→ **What the task asks**:
Give the number of lines in the records that include the word "stage", and nothing besides.

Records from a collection
BEGIN
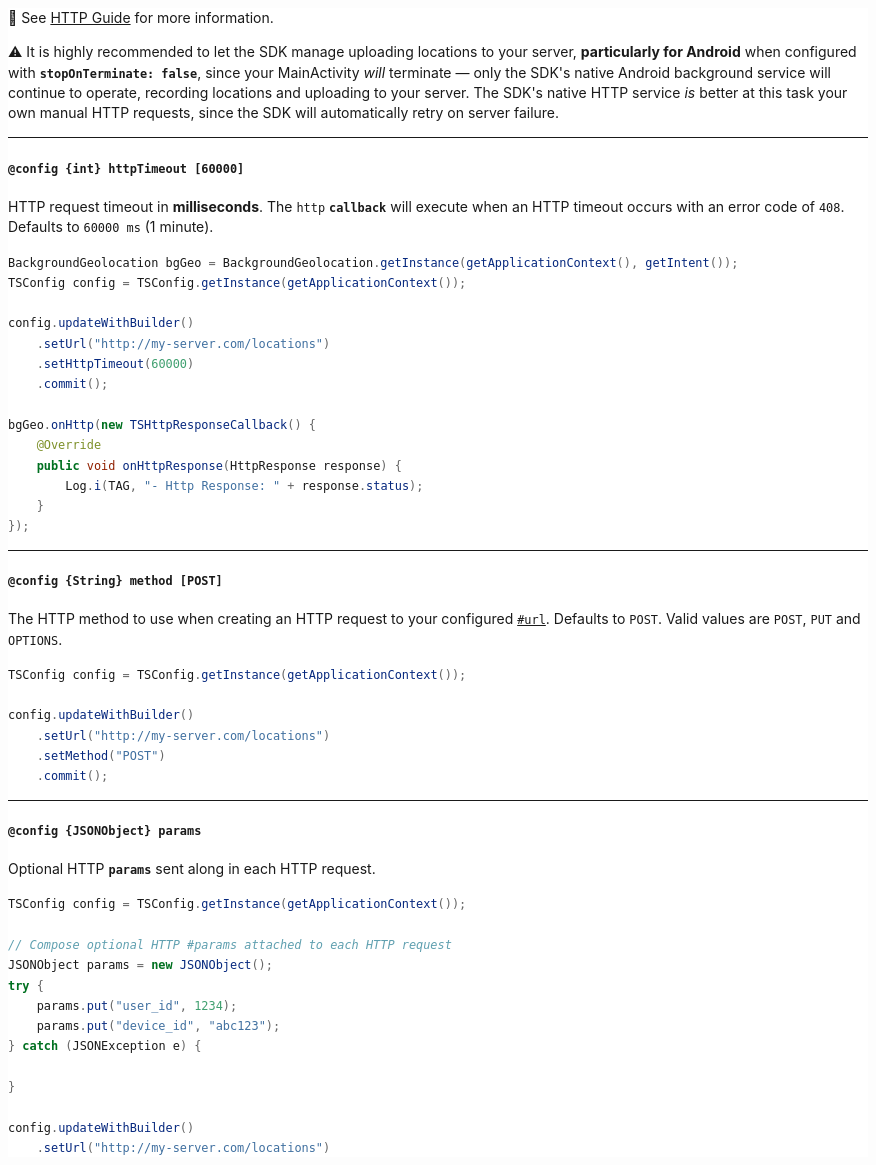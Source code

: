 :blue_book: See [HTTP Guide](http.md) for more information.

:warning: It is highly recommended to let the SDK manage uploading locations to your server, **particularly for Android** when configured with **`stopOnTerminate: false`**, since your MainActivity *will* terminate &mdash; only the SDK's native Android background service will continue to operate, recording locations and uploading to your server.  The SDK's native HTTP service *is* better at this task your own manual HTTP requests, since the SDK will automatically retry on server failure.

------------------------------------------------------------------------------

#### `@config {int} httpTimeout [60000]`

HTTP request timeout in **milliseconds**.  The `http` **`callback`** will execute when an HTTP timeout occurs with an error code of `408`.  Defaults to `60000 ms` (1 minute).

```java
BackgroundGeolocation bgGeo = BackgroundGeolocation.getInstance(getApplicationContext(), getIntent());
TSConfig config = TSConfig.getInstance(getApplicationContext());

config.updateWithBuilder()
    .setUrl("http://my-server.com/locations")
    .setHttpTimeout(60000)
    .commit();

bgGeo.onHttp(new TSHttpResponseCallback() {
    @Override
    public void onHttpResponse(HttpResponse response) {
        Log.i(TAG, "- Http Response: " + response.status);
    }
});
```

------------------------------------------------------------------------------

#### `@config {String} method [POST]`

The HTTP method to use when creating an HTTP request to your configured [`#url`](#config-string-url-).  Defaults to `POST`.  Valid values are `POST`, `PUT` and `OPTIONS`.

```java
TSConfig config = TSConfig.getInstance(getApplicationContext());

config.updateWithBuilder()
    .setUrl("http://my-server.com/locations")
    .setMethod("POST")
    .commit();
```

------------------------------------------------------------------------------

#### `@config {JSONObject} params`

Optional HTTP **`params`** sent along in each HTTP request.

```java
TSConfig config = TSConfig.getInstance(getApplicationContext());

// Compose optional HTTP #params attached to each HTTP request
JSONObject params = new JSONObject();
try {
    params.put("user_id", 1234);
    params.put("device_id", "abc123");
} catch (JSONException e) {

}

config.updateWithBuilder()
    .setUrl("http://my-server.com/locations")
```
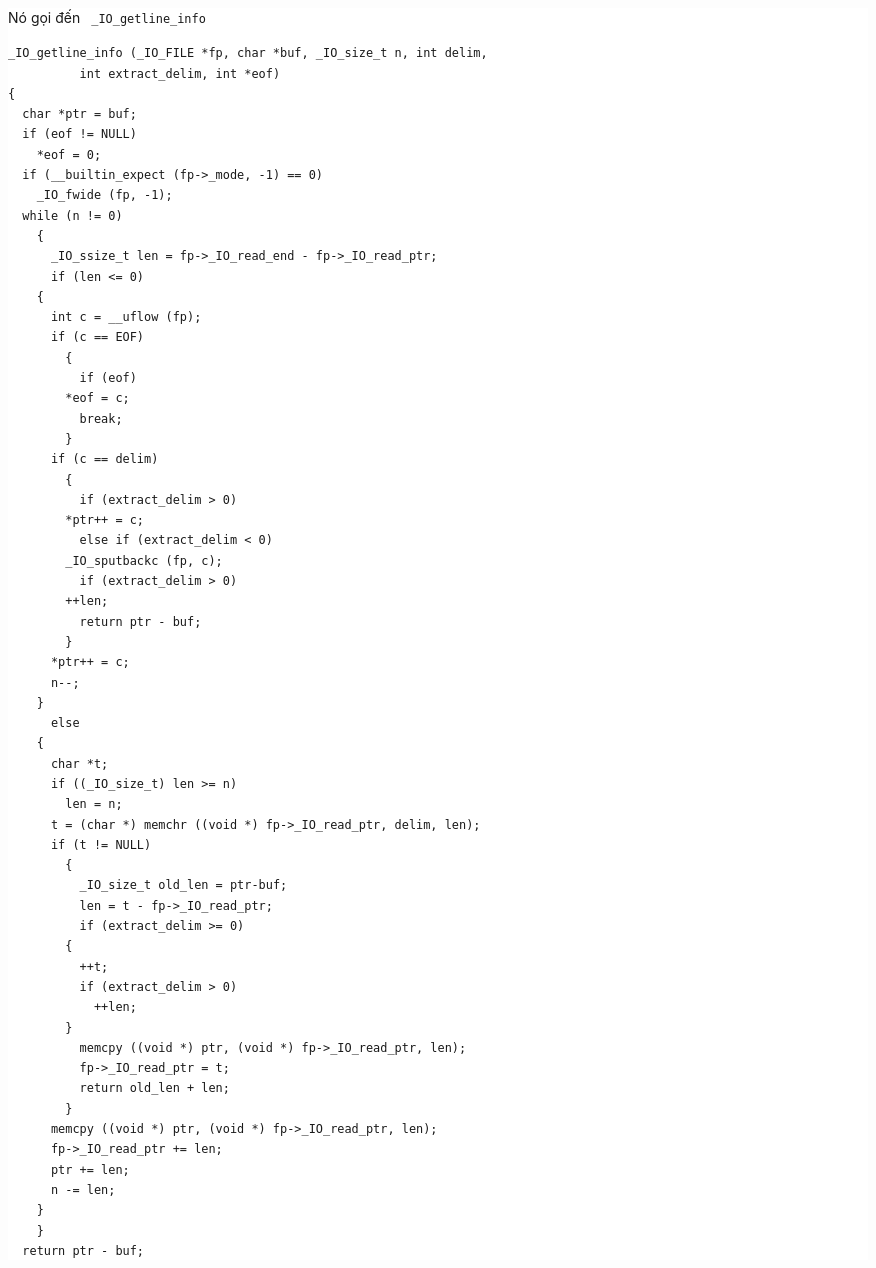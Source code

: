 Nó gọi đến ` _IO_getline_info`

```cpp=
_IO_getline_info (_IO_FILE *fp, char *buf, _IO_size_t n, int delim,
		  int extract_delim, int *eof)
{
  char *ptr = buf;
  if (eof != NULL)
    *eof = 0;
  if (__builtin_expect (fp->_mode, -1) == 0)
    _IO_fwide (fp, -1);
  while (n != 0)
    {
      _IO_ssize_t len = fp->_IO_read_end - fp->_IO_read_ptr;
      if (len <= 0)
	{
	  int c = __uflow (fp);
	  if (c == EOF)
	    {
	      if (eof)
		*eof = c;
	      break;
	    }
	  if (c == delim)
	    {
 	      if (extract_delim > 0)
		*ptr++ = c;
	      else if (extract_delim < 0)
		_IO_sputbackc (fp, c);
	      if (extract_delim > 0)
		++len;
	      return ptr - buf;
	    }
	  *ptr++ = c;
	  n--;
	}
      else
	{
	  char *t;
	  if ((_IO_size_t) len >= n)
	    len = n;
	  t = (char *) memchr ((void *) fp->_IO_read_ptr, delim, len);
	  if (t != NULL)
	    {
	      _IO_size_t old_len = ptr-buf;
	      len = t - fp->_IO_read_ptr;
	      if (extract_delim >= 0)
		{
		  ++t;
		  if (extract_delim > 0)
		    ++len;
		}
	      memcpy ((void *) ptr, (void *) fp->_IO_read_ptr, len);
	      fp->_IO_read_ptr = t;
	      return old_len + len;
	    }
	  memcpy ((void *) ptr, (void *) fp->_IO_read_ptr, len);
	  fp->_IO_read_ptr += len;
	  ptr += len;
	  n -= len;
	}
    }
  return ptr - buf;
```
END
BEGIN
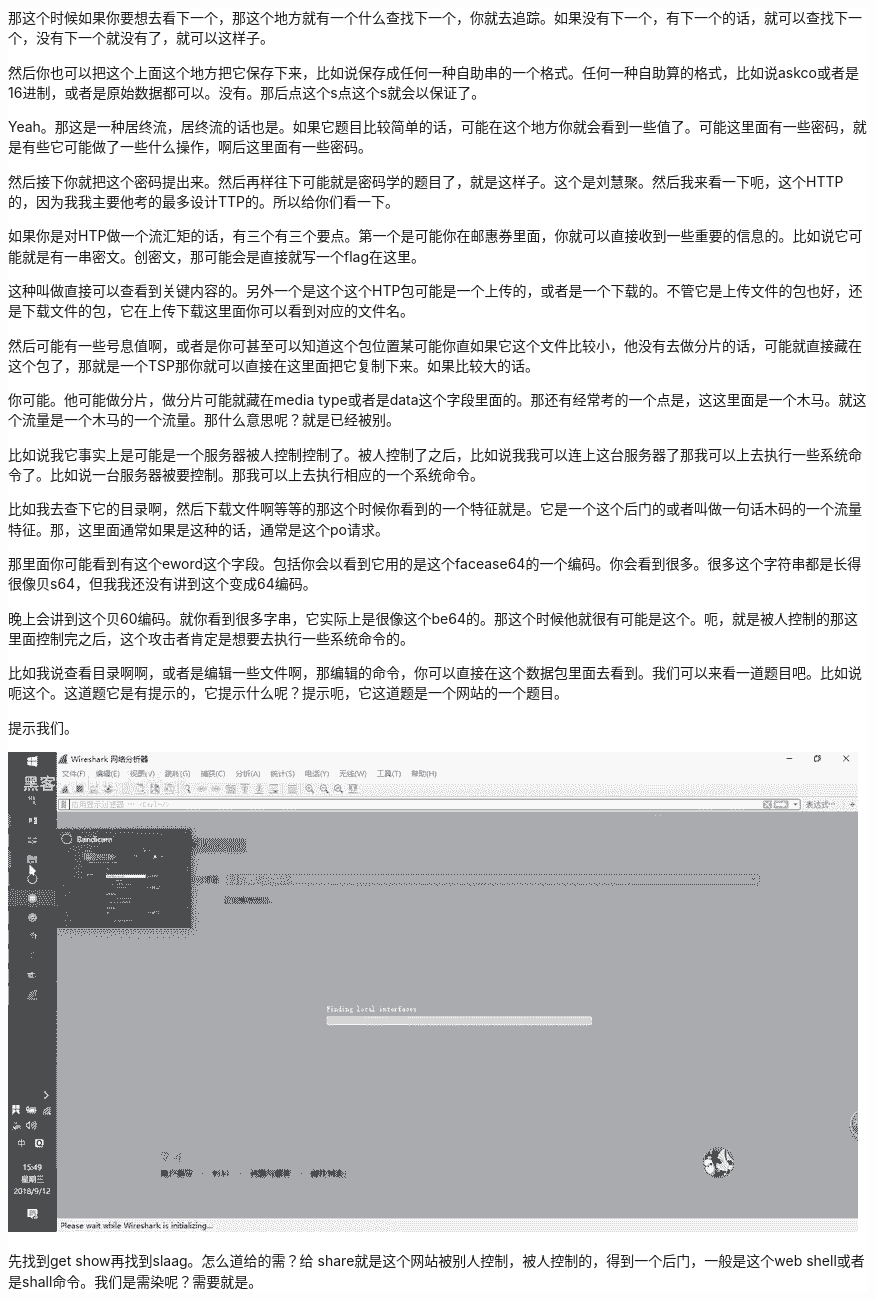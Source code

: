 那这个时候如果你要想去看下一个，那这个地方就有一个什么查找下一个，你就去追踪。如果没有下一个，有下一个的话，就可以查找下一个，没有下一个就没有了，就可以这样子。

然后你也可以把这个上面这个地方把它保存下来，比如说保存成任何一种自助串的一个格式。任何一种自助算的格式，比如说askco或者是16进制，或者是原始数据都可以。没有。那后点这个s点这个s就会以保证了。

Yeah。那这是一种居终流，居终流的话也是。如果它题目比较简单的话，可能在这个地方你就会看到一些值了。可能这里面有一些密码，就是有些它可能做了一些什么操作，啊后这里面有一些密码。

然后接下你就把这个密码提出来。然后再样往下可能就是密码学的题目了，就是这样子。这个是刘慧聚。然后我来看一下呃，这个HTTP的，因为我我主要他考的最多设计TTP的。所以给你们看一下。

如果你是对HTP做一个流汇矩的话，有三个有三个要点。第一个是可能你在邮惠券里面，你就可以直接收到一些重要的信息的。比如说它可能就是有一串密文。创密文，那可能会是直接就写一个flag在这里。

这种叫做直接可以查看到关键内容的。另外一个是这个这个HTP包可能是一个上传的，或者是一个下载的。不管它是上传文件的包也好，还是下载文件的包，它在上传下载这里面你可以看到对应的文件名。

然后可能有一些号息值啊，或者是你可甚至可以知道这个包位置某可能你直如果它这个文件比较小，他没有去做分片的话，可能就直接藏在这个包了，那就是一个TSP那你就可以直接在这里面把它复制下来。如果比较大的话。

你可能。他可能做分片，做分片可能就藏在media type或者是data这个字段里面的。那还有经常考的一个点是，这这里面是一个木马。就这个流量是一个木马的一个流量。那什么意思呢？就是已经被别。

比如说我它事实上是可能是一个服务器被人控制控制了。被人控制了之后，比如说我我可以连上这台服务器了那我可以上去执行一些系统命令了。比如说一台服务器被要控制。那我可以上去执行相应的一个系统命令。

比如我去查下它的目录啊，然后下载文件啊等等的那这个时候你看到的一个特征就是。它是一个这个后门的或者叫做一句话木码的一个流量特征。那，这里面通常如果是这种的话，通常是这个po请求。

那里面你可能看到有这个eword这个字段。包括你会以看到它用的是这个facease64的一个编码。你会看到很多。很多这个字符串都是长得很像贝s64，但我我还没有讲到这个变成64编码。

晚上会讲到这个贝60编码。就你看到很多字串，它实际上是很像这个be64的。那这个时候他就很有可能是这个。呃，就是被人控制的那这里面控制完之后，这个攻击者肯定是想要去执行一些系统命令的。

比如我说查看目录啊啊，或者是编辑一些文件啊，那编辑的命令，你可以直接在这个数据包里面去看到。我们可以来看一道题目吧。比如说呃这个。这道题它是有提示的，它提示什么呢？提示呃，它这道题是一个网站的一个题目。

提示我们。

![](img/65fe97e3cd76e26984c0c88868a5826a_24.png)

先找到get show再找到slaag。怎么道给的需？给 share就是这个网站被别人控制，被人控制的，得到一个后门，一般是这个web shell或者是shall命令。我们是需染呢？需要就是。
END
BEGIN
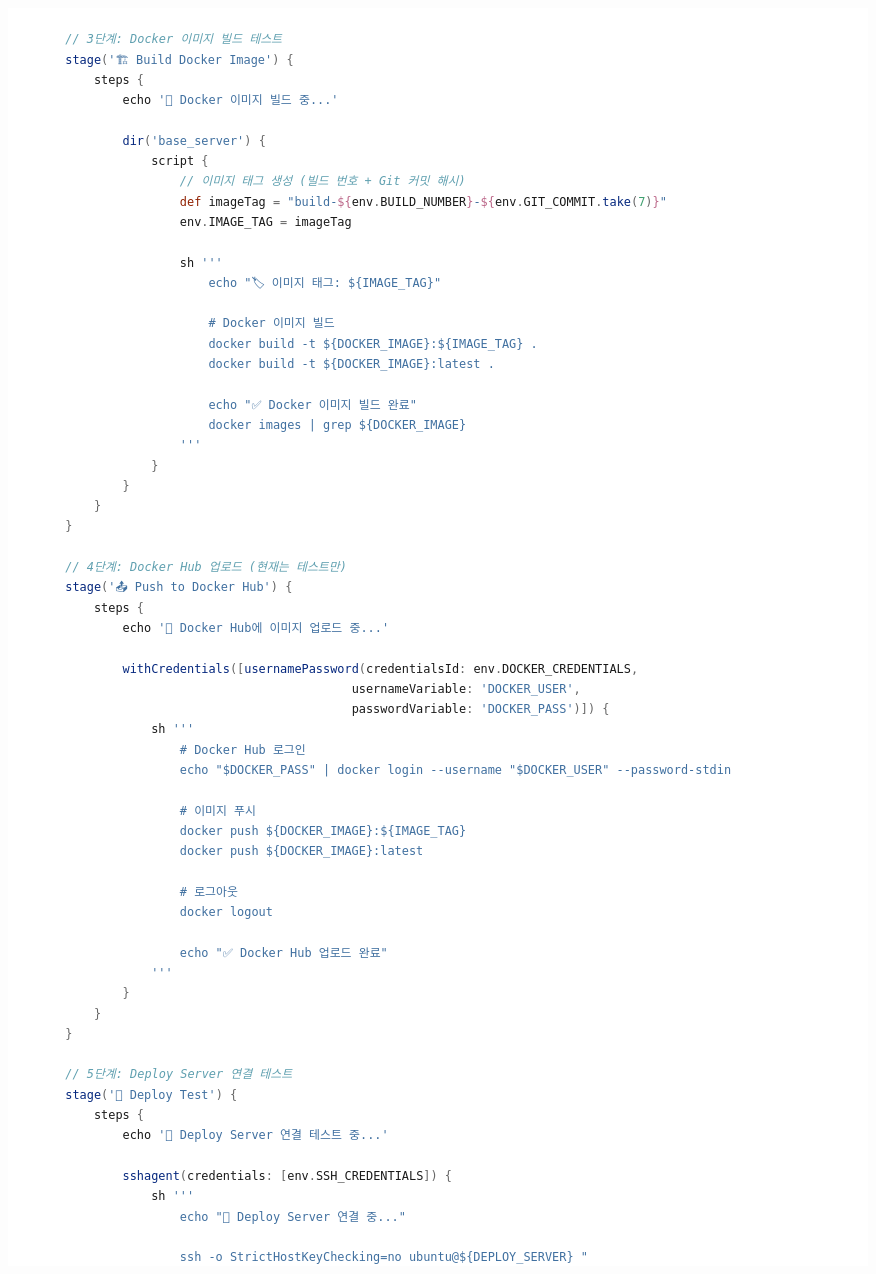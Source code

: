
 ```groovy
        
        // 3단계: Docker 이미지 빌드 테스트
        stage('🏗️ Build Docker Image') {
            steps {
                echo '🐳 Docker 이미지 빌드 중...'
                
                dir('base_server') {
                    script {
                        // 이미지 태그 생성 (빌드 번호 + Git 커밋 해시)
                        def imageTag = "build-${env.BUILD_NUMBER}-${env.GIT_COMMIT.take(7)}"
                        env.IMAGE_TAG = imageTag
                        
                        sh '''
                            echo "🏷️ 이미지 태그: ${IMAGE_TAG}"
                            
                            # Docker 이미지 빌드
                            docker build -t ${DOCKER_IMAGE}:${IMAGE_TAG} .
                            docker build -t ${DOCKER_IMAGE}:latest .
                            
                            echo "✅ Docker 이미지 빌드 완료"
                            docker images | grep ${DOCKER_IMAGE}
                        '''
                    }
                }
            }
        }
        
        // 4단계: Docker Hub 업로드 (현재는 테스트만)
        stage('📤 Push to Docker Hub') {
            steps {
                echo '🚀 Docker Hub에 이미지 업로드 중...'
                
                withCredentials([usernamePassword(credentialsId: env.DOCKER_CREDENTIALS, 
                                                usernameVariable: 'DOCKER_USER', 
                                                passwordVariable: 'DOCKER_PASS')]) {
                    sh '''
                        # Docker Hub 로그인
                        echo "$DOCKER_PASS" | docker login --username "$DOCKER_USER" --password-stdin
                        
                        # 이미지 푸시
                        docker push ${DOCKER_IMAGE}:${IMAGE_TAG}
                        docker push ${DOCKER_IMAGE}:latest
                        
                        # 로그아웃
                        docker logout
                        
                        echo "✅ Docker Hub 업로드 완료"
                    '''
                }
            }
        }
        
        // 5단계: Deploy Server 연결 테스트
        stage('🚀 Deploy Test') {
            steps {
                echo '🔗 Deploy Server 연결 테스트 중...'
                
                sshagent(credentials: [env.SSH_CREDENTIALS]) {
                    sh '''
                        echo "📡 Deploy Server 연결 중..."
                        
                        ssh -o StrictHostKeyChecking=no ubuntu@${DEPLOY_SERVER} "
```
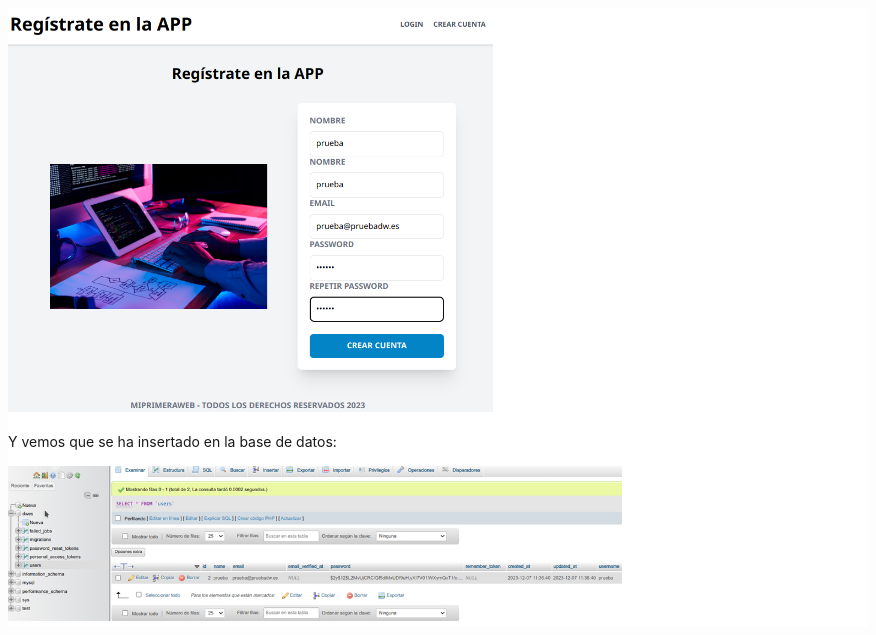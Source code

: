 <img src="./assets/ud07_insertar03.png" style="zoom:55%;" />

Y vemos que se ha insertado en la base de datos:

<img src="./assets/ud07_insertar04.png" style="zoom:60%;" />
END
→ **Response for this exercise**:
3